Copyright Notice

This text is copyright by InfoStrada Communications, Inc., and is used with their permission. Further distribution or use is not permitted.

This text has appeared in an edited form in Linux Magazine magazine. However, the version you are reading here is as the author originally submitted the article for publication, not after their editors applied their creativity.

Please read all the information in the table of contents before using this article.

Linux Magazine Column 11 (Apr 2000)

[suggested title: Introductions to Objects]

In the past three columns, I looked at using ``references'' in Perl. References are an important part of capturing and reflecting the structure of real-world data -- a table of employees, each of which has various attributes, can be represented as an array of hashrefs, pointing at attribute hashes for each employee.
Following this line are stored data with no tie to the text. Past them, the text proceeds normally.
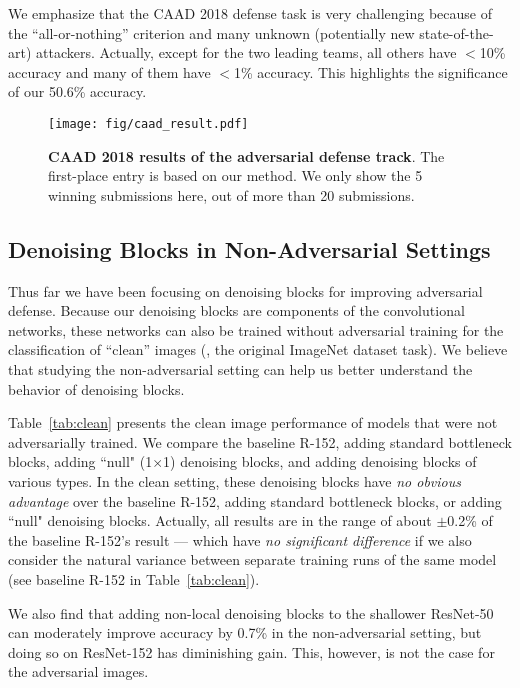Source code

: \documentclass[10pt,twocolumn,letterpaper]{article}
\begin{document}
We emphasize that the CAAD 2018 defense task is very challenging because of the ``all-or-nothing'' criterion and many unknown (potentially new state-of-the-art) attackers. Actually, except for the two leading teams, all others have $<$10\% accuracy and many of them have $<$1\% accuracy. This highlights the significance of our 50.6\% accuracy.

\begin{figure}[t]
\centering
\texttt{[image: fig/caad\_result.pdf]}
\caption{\textbf{CAAD 2018 results of the adversarial defense track}.
The first-place entry is based on our method. We only show the 5 winning submissions here, out of more than 20 submissions.}
\label{fig:caad2018}
\vspace{-1.5em}
\end{figure}


\subsection{Denoising Blocks in Non-Adversarial Settings}

Thus far we have been focusing on denoising blocks for improving adversarial defense. Because our denoising blocks are components of the convolutional networks, these networks can also be trained without adversarial training for the classification of ``clean'' images (\ie, the original ImageNet dataset task). We believe that studying the non-adversarial setting can help us better understand the behavior of denoising blocks.

Table~\ref{tab:clean} presents the clean image performance of models that were not adversarially trained. We compare the baseline R-152, adding standard bottleneck blocks, adding ``null" (1$\times$1) denoising blocks, and adding denoising blocks of various types. In the clean setting, these denoising blocks have \emph{no obvious advantage} over the baseline R-152, adding standard bottleneck blocks, or adding ``null" denoising blocks. Actually, all results are in the range of about $\pm$0.2\% of the baseline R-152's result --- which have \emph{no significant difference} if we also consider the natural variance between separate training runs of the same model (see baseline R-152 in Table~\ref{tab:clean}).

We also find that adding non-local denoising blocks to the shallower ResNet-50 can moderately improve accuracy by 0.7\% in the non-adversarial setting, but doing so on ResNet-152 has diminishing gain. This, however, is not the case for the adversarial images.
\end{document}
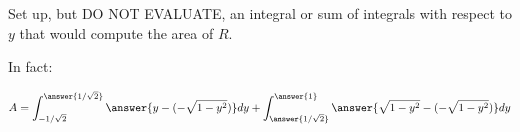 \documentclass{ximera}
\begin{document}
\begin{exercise}
\begin{exercise}
\begin{exercise}
\end{exercise}
\end{exercise}

\begin{exercise}
Set up, but DO NOT EVALUATE, an integral or sum of integrals with respect to $y$ that would compute the area of $R$. 

\begin{multipleChoice}
\end{multipleChoice}

\begin{exercise}
In fact: 

\[
A=\int_{-1/\sqrt{2}}^{\answer{1/\sqrt{2}}} \answer{y - (-\sqrt{1-y^2})} dy+\int_{\answer{1/\sqrt{2} }}^{\answer{1}} \answer{\sqrt{1-y^2} - (-\sqrt{1-y^2})} dy
\]

\end{exercise}	
\end{exercise}

\end{exercise}
\end{document}

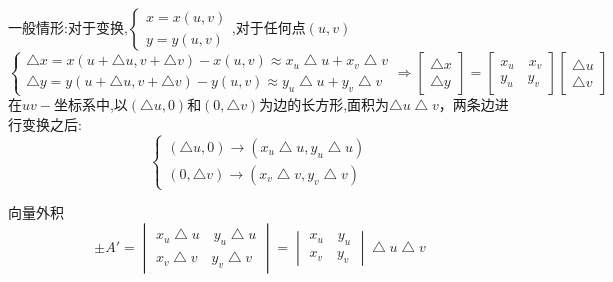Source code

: \documentclass{ctexart}
\begin{document}
   \begin{tcolorbox}[title = {关于变量替换dxdy=Jdudv},colbacktitle=green!35!black,colback=green!1,arc = 2mm, outer arc = 2mm,fonttitle = \itshape, fontupper = \itshape, fontlower = \itshape]
   	一般情形:对于变换,$
   	\left\{\begin{matrix}
   	   	x=x(u,v) \\
   		y=y(u,v)
   	\end{matrix}\right.
   $,对于任何点$(u,v)$  
   $$
   \left\{\begin{matrix}
   	\bigtriangleup x=x(u+\bigtriangleup u,v+\bigtriangleup v)-x(u,v)\approx x_{u}\bigtriangleup u+ x_{v}\bigtriangleup v \\
   	\bigtriangleup y=y(u+\bigtriangleup u,v+\bigtriangleup v)-y(u,v)\approx y_{u}\bigtriangleup u+ y_{v}\bigtriangleup v
   \end{matrix}\right. \Rightarrow  
\begin{bmatrix}  
   \bigtriangleup x\\
   \bigtriangleup y     
\end{bmatrix} 
    =\begin{bmatrix}  
    	x_{u} \quad  x_{v}\\
        y_{u} \quad  y_{v}   
    \end{bmatrix}
\begin{bmatrix}  
	\bigtriangleup u\\
	\bigtriangleup v     
\end{bmatrix}  
   $$
     在$uv-$坐标系中,以$\left(\bigtriangleup u,0\right)$和$\left(0,\bigtriangleup v\right)$为边的长方形,面积为$\bigtriangleup u \bigtriangleup v$，两条边进行变换之后:
   $$
   \left\{\begin{matrix}
   	\left(\bigtriangleup u,0 \right) \rightarrow \left(x_{u}\bigtriangleup u,y_{u}\bigtriangleup u \right) \\
   	\left(0,\bigtriangleup v \right) \rightarrow \left(x_{v}\bigtriangleup v,y_{v}\bigtriangleup v \right)
   \end{matrix}\right.
   $$
   
   向量外积$$\pm A'=
   \begin{vmatrix}
   	x_{u}\bigtriangleup u \quad y_{u}\bigtriangleup u\\
   	x_{v}\bigtriangleup v \quad y_{v}\bigtriangleup v
   \end{vmatrix} = \begin{vmatrix}
   x_{u} \quad y_{u}\\
   x_{v} \quad y_{v}
\end{vmatrix}\bigtriangleup u \bigtriangleup v
   $$
   

\end{tcolorbox}
\end{document}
Now, let's turn to capturing and reflecting the real-world processes, in the form of ``objects''. Objects provide encapsulation (to control access to data), abstract data types (to let the data more closely model the real world), and inheritance (to reuse operations that are similar but have some variation).

The Perl distribution includes perlobj, a basic reference in using objects, and perltoot, which introduces readers to the pecularities of Perl's object system in a tutorial way. However, I found that both of these documentation sections tend to be opaque to those of us with less experience with objects. And that seems to be the majority of users coming from the system administration or CGI web development background (Perl's core audience).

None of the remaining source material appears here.